WHAT THE TASK ASKS –
Would you please copy the part of the material below that opens with the line containing "### Resolution" and closes with the line containing "- 메소드 참조에 의해"? Copy it exactly, and only it.

● ● ● ● ● ● ●

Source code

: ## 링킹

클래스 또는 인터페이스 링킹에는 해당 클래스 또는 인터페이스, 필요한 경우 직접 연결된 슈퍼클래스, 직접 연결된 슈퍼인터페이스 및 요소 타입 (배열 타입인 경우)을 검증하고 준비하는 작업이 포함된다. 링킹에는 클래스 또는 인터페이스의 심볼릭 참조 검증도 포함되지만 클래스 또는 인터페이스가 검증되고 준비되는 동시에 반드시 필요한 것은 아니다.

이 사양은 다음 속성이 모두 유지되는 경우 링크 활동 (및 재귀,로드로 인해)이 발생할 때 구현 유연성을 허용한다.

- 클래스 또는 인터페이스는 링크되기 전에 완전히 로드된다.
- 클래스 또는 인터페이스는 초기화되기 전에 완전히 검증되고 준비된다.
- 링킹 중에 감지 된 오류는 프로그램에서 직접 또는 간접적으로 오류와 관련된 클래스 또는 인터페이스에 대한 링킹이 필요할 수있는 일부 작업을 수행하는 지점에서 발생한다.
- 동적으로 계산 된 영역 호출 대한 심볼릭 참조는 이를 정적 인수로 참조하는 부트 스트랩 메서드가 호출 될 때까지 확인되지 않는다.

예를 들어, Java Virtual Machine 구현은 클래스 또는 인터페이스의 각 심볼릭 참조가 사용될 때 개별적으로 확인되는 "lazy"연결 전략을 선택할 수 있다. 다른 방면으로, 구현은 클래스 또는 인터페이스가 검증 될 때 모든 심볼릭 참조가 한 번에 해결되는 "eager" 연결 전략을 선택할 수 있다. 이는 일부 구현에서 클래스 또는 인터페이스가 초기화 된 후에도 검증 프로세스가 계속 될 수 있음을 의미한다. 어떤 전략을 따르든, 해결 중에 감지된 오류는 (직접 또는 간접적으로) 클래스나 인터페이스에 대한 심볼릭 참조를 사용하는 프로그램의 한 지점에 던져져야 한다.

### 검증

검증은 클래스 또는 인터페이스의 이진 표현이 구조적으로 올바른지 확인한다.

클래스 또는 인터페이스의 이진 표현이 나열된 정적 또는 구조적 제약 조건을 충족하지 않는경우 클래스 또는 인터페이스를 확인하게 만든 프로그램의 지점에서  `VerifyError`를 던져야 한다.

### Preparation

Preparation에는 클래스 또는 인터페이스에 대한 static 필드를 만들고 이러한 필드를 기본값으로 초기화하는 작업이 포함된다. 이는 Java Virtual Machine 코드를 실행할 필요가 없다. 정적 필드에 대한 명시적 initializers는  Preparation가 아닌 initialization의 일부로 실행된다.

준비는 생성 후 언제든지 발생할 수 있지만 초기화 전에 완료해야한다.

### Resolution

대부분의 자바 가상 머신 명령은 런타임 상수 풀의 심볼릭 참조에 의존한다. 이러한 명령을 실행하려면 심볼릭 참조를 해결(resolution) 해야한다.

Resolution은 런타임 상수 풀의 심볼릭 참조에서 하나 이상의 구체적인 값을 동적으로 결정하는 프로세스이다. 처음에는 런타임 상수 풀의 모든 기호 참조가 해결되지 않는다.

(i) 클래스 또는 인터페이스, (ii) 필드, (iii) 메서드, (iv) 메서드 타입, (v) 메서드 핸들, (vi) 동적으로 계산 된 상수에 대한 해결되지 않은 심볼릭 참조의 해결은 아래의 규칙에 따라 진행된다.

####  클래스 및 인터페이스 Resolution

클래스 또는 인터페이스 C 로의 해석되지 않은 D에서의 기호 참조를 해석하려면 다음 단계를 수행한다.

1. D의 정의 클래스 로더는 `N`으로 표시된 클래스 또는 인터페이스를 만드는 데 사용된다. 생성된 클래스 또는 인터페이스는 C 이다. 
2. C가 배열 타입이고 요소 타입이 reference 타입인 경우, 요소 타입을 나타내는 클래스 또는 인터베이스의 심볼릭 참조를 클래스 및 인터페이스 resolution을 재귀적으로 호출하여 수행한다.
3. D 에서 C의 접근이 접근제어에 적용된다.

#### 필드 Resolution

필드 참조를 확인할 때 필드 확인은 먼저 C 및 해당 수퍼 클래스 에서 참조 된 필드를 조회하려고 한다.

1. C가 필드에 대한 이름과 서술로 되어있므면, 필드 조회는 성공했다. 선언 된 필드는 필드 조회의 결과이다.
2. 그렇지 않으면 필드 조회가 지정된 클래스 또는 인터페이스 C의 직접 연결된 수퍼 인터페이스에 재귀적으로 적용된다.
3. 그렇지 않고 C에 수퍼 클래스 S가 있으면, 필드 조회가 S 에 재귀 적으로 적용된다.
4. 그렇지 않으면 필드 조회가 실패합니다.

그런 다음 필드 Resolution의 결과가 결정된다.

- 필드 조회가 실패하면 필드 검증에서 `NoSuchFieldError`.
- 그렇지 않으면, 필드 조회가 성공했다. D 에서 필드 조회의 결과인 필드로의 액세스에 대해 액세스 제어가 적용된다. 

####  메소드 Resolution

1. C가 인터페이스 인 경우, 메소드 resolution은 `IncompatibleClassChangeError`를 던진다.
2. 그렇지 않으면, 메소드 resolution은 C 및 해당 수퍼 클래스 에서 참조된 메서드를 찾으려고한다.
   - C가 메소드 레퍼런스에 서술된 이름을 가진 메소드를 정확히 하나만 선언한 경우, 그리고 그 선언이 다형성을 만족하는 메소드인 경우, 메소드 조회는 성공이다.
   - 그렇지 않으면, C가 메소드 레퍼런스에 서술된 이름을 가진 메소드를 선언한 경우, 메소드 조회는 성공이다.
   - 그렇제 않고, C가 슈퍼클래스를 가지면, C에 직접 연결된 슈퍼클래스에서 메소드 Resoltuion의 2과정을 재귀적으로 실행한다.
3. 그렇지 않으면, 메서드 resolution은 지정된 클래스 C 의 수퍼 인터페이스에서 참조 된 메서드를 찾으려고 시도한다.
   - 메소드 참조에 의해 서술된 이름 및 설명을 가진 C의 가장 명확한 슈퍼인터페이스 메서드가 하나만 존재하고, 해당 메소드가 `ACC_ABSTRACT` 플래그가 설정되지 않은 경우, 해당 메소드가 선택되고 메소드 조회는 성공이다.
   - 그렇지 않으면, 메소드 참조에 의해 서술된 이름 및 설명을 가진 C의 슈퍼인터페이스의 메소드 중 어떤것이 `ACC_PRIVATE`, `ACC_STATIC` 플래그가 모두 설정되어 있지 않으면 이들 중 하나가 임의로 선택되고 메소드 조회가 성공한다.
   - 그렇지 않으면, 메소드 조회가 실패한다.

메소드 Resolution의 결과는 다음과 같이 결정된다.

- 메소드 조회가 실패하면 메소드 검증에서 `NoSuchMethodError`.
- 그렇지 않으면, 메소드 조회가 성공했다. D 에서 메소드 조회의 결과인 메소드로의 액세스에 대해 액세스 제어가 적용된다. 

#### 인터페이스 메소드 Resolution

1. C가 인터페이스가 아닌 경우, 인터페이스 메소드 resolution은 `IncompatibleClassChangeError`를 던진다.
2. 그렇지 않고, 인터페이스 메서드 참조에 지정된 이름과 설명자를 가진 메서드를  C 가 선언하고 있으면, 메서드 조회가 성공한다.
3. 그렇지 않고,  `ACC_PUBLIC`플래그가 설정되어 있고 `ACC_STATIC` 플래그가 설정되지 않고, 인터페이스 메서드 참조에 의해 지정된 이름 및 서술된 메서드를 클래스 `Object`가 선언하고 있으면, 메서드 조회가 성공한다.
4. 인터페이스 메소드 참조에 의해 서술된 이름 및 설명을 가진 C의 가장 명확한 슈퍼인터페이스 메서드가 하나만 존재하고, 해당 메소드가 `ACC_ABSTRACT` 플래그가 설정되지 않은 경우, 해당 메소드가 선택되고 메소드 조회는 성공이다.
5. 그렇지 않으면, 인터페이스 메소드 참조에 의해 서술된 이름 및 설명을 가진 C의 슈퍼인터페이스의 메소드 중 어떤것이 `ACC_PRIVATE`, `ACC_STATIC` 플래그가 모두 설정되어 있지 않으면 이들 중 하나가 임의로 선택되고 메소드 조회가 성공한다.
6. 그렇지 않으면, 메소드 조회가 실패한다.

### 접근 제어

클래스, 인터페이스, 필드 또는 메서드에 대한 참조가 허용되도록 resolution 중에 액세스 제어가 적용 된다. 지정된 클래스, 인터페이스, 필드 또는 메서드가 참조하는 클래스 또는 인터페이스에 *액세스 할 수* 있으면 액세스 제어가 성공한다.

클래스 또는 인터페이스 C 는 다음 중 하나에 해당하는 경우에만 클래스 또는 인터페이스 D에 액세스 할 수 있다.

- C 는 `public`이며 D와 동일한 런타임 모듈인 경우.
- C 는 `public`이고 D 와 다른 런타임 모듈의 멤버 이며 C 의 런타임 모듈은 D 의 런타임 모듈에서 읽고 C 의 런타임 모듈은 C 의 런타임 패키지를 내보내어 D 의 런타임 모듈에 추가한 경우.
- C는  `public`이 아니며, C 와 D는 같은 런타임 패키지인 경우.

● ● ● ● ● ● ●

WORKED SOLUTION –
### Resolution

대부분의 자바 가상 머신 명령은 런타임 상수 풀의 심볼릭 참조에 의존한다. 이러한 명령을 실행하려면 심볼릭 참조를 해결(resolution) 해야한다.

Resolution은 런타임 상수 풀의 심볼릭 참조에서 하나 이상의 구체적인 값을 동적으로 결정하는 프로세스이다. 처음에는 런타임 상수 풀의 모든 기호 참조가 해결되지 않는다.

(i) 클래스 또는 인터페이스, (ii) 필드, (iii) 메서드, (iv) 메서드 타입, (v) 메서드 핸들, (vi) 동적으로 계산 된 상수에 대한 해결되지 않은 심볼릭 참조의 해결은 아래의 규칙에 따라 진행된다.

####  클래스 및 인터페이스 Resolution

클래스 또는 인터페이스 C 로의 해석되지 않은 D에서의 기호 참조를 해석하려면 다음 단계를 수행한다.

1. D의 정의 클래스 로더는 `N`으로 표시된 클래스 또는 인터페이스를 만드는 데 사용된다. 생성된 클래스 또는 인터페이스는 C 이다. 
2. C가 배열 타입이고 요소 타입이 reference 타입인 경우, 요소 타입을 나타내는 클래스 또는 인터베이스의 심볼릭 참조를 클래스 및 인터페이스 resolution을 재귀적으로 호출하여 수행한다.
3. D 에서 C의 접근이 접근제어에 적용된다.

#### 필드 Resolution

필드 참조를 확인할 때 필드 확인은 먼저 C 및 해당 수퍼 클래스 에서 참조 된 필드를 조회하려고 한다.

1. C가 필드에 대한 이름과 서술로 되어있므면, 필드 조회는 성공했다. 선언 된 필드는 필드 조회의 결과이다.
2. 그렇지 않으면 필드 조회가 지정된 클래스 또는 인터페이스 C의 직접 연결된 수퍼 인터페이스에 재귀적으로 적용된다.
3. 그렇지 않고 C에 수퍼 클래스 S가 있으면, 필드 조회가 S 에 재귀 적으로 적용된다.
4. 그렇지 않으면 필드 조회가 실패합니다.

그런 다음 필드 Resolution의 결과가 결정된다.

- 필드 조회가 실패하면 필드 검증에서 `NoSuchFieldError`.
- 그렇지 않으면, 필드 조회가 성공했다. D 에서 필드 조회의 결과인 필드로의 액세스에 대해 액세스 제어가 적용된다. 

####  메소드 Resolution

1. C가 인터페이스 인 경우, 메소드 resolution은 `IncompatibleClassChangeError`를 던진다.
2. 그렇지 않으면, 메소드 resolution은 C 및 해당 수퍼 클래스 에서 참조된 메서드를 찾으려고한다.
   - C가 메소드 레퍼런스에 서술된 이름을 가진 메소드를 정확히 하나만 선언한 경우, 그리고 그 선언이 다형성을 만족하는 메소드인 경우, 메소드 조회는 성공이다.
   - 그렇지 않으면, C가 메소드 레퍼런스에 서술된 이름을 가진 메소드를 선언한 경우, 메소드 조회는 성공이다.
   - 그렇제 않고, C가 슈퍼클래스를 가지면, C에 직접 연결된 슈퍼클래스에서 메소드 Resoltuion의 2과정을 재귀적으로 실행한다.
3. 그렇지 않으면, 메서드 resolution은 지정된 클래스 C 의 수퍼 인터페이스에서 참조 된 메서드를 찾으려고 시도한다.
   - 메소드 참조에 의해 서술된 이름 및 설명을 가진 C의 가장 명확한 슈퍼인터페이스 메서드가 하나만 존재하고, 해당 메소드가 `ACC_ABSTRACT` 플래그가 설정되지 않은 경우, 해당 메소드가 선택되고 메소드 조회는 성공이다.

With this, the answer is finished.